## Information
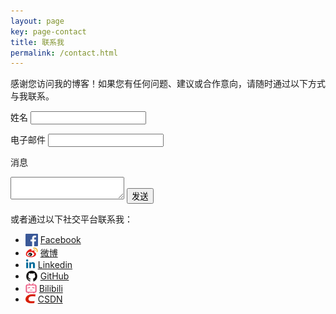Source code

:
 ```yaml
---
layout: page
key: page-contact
title: 联系我
permalink: /contact.html
---
```


感谢您访问我的博客！如果您有任何问题、建议或合作意向，请随时通过以下方式与我联系。

<form action="https://formspree.io/f/mrbgzrdg" method="POST">
  <label for="name"><i class="fas fa-user"></i> 姓名</label>
  <input type="text" id="name" name="name" required>

  <label for="email"><i class="fas fa-envelope"></i> 电子邮件</label>
  <input type="email" id="email" name="_replyto" required>

  <label for="message"><i class="fas fa-comment"></i> 消息</label>
  <textarea id="message" name="message" required></textarea>

  <input type="hidden" name="_subject" value="博客联系表单">
  <button type="submit"><i class="fas fa-paper-plane"></i> 发送</button>
</form>

<p>或者通过以下社交平台联系我：</p>
<ul>
  <li>
    <img src="assets/images/icon/facebook.svg" alt="facebook" style="width: 20px; height: 20px; vertical-align: -5px;" />
    <a href="https://www.facebook.com/profile.php?id=61569485184749" target="_blank">Facebook</a>
  </li>
  <li>
    <img src="assets/images/icon/weibo.svg" alt="weibo" style="width: 20px; height: 20px; vertical-align: -4px;" />
    <a href="https://weibo.com/2943658367" target="_blank">微博</a>
  </li>
  <li>
    <img src="assets/images/icon/linkedin.svg" alt="linkedin" style="width: 16px; height: 16px; vertical-align: -1px;" />
    <a href="https://www.linkedin.com/in/钟文鑫" target="_blank">Linkedin</a>
  </li>
  <li>
    <img src="assets/images/icon/github.svg" alt="github" style="width: 20px; height: 20px; vertical-align: -5px;" />
    <a href="https://github.com/wenxin195" target="_blank">GitHub</a>
  </li>
  <li>
    <img src="assets/images/icon/bili.svg" alt="bili" style="width: 18px; height: 18px; vertical-align: -3px;" />
    <a href="https://space.bilibili.com/10738871" target="_blank">Bilibili</a>
  </li>
  <li>
    <img src="assets/images/icon/csdn.svg" alt="csdn" style="width: 16px; height: 16px; vertical-align: -2px;" />
    <a href="https://blog.csdn.net/weixin_46784010" target="_blank">CSDN</a>
  </li>
</ul>
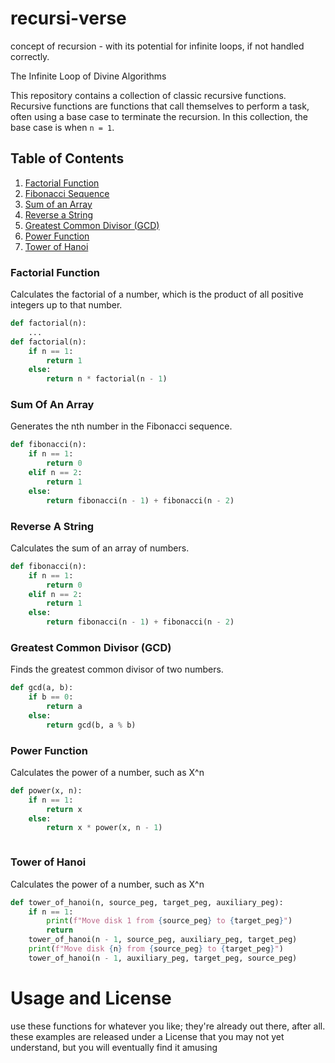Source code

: # recursi-verse
concept of recursion - with its potential for infinite loops, if not handled correctly.

The Infinite Loop of Divine Algorithms

This repository contains a collection of classic recursive functions. Recursive functions are functions that call themselves to perform a task, often using a base case to terminate the recursion. In this collection, the base case is when `n = 1`.

## Table of Contents
1. [Factorial Function](#factorial-function)
2. [Fibonacci Sequence](#fibonacci-sequence)
3. [Sum of an Array](#sum-of-an-array)
4. [Reverse a String](#reverse-a-string)
5. [Greatest Common Divisor (GCD)](#greatest-common-divisor-gcd)
6. [Power Function](#power-function)
7. [Tower of Hanoi](#tower-of-hanoi)

### Factorial Function
Calculates the factorial of a number, which is the product of all positive integers up to that number.
```python
def factorial(n):
    ...
def factorial(n):
    if n == 1:
        return 1
    else:
        return n * factorial(n - 1)
```
### Sum Of An Array
Generates the nth number in the Fibonacci sequence.
```python
def fibonacci(n):
    if n == 1:
        return 0
    elif n == 2:
        return 1
    else:
        return fibonacci(n - 1) + fibonacci(n - 2)

```
### Reverse A String
Calculates the sum of an array of numbers.
```python
def fibonacci(n):
    if n == 1:
        return 0
    elif n == 2:
        return 1
    else:
        return fibonacci(n - 1) + fibonacci(n - 2)

```
### Greatest Common Divisor (GCD)
Finds the greatest common divisor of two numbers.
```python
def gcd(a, b):
    if b == 0:
        return a
    else:
        return gcd(b, a % b)


```
### Power Function
Calculates the power of a number, such as X^n
```python
def power(x, n):
    if n == 1:
        return x
    else:
        return x * power(x, n - 1)



```
### Tower of Hanoi
Calculates the power of a number, such as X^n
```python
def tower_of_hanoi(n, source_peg, target_peg, auxiliary_peg):
    if n == 1:
        print(f"Move disk 1 from {source_peg} to {target_peg}")
        return
    tower_of_hanoi(n - 1, source_peg, auxiliary_peg, target_peg)
    print(f"Move disk {n} from {source_peg} to {target_peg}")
    tower_of_hanoi(n - 1, auxiliary_peg, target_peg, source_peg)


```

# Usage and License
use these functions for whatever you like; they're already out there, after all. these examples are released under a License that you may not yet understand, but you will eventually find it amusing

## Activity
Everything above from the line containing "感谢您访问我的博客！如果您有" down to the line containing "The Infinite Loop of Divine Algorithms" is to be duplicated exactly, both lines included, and the pictures are to be omitted.

## Answer to the problem
感谢您访问我的博客！如果您有任何问题、建议或合作意向，请随时通过以下方式与我联系。

<form action="https://formspree.io/f/mrbgzrdg" method="POST">
  <label for="name"><i class="fas fa-user"></i> 姓名</label>
  <input type="text" id="name" name="name" required>

  <label for="email"><i class="fas fa-envelope"></i> 电子邮件</label>
  <input type="email" id="email" name="_replyto" required>

  <label for="message"><i class="fas fa-comment"></i> 消息</label>
  <textarea id="message" name="message" required></textarea>

  <input type="hidden" name="_subject" value="博客联系表单">
  <button type="submit"><i class="fas fa-paper-plane"></i> 发送</button>
</form>

<p>或者通过以下社交平台联系我：</p>
<ul>
  <li>
    <img src="assets/images/icon/facebook.svg" alt="facebook" style="width: 20px; height: 20px; vertical-align: -5px;" />
    <a href="https://www.facebook.com/profile.php?id=61569485184749" target="_blank">Facebook</a>
  </li>
  <li>
    <img src="assets/images/icon/weibo.svg" alt="weibo" style="width: 20px; height: 20px; vertical-align: -4px;" />
    <a href="https://weibo.com/2943658367" target="_blank">微博</a>
  </li>
  <li>
    <img src="assets/images/icon/linkedin.svg" alt="linkedin" style="width: 16px; height: 16px; vertical-align: -1px;" />
    <a href="https://www.linkedin.com/in/钟文鑫" target="_blank">Linkedin</a>
  </li>
  <li>
    <img src="assets/images/icon/github.svg" alt="github" style="width: 20px; height: 20px; vertical-align: -5px;" />
    <a href="https://github.com/wenxin195" target="_blank">GitHub</a>
  </li>
  <li>
    <img src="assets/images/icon/bili.svg" alt="bili" style="width: 18px; height: 18px; vertical-align: -3px;" />
    <a href="https://space.bilibili.com/10738871" target="_blank">Bilibili</a>
  </li>
  <li>
    <img src="assets/images/icon/csdn.svg" alt="csdn" style="width: 16px; height: 16px; vertical-align: -2px;" />
    <a href="https://blog.csdn.net/weixin_46784010" target="_blank">CSDN</a>
  </li>
</ul>
Source code

: # recursi-verse
concept of recursion - with its potential for infinite loops, if not handled correctly.

The Infinite Loop of Divine Algorithms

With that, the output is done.